# Assigned task
Say how many lines in the material below include "Existing". The answer is the number alone.

______________________________

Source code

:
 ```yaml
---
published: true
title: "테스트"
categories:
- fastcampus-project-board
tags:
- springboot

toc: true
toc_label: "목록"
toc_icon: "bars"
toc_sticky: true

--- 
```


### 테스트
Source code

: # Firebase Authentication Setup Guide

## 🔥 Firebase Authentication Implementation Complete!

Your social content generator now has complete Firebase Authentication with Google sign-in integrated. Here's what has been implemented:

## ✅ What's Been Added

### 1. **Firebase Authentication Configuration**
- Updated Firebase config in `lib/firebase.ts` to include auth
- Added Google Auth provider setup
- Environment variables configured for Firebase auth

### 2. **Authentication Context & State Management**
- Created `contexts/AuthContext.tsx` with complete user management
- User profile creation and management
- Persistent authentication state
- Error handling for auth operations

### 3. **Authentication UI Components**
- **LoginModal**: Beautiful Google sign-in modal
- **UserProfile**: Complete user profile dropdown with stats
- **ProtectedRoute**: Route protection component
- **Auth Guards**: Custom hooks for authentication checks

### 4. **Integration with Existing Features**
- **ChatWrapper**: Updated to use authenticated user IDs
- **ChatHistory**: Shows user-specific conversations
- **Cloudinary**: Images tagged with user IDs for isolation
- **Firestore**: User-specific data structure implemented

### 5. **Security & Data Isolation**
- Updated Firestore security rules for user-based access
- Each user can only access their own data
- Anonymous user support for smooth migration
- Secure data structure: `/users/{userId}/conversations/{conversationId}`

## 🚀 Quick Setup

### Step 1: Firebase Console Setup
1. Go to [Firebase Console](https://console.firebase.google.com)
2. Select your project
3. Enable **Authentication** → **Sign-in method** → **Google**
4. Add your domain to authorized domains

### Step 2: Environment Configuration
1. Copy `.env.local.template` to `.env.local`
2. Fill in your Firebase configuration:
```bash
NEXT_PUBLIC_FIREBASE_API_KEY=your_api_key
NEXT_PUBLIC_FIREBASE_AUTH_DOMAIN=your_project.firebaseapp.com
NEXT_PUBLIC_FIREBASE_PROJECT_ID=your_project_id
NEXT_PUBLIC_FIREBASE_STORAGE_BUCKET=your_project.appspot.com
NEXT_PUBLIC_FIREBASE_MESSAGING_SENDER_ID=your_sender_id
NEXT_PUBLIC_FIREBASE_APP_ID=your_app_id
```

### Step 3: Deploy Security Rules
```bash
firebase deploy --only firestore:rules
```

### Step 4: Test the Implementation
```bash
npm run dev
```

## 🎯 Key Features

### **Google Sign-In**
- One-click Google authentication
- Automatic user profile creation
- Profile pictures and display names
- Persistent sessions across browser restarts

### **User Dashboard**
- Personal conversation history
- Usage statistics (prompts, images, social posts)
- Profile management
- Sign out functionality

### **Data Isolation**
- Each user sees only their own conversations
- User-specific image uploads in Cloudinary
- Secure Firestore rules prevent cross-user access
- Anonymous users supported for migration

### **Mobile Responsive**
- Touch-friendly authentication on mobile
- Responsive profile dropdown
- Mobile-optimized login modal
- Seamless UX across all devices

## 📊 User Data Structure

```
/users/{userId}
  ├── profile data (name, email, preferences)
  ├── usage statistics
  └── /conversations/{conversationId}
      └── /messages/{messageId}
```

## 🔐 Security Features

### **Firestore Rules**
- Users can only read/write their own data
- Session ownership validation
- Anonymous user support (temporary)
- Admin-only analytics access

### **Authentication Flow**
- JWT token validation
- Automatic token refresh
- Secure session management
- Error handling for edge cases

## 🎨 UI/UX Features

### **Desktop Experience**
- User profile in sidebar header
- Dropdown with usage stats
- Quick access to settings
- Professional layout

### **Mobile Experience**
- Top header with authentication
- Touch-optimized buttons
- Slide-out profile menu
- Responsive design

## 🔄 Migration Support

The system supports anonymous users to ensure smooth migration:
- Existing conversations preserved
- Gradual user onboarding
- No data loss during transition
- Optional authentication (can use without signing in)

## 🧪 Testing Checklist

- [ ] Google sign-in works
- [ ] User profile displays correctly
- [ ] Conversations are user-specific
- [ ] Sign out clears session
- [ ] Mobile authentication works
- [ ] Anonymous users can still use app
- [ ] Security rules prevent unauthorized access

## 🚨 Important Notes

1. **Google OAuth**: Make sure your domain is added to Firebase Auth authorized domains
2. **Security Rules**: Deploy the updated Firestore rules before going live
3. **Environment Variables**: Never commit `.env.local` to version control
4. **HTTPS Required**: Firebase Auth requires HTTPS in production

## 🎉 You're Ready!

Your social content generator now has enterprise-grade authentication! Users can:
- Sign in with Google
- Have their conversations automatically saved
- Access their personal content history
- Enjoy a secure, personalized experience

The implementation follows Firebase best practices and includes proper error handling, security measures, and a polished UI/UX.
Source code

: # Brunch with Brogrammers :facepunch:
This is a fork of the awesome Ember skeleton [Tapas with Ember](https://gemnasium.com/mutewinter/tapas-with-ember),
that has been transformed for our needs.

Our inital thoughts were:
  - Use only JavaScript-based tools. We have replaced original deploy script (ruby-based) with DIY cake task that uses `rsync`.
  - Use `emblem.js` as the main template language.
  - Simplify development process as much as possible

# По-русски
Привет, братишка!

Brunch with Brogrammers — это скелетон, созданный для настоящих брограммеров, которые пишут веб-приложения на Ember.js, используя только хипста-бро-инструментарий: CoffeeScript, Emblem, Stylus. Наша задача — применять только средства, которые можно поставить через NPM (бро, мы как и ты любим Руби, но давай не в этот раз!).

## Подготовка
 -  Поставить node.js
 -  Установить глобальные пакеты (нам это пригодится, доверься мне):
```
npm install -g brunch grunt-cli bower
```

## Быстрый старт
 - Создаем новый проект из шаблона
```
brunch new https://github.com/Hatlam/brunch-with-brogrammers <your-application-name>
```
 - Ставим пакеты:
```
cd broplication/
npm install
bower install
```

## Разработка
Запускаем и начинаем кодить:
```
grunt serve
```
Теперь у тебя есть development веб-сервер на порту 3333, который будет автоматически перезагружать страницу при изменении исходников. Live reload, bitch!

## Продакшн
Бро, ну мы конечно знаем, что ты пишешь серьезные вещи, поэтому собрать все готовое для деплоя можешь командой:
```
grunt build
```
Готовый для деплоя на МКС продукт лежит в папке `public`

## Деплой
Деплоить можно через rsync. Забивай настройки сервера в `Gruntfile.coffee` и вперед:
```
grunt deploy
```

______________________________

# Final answer
2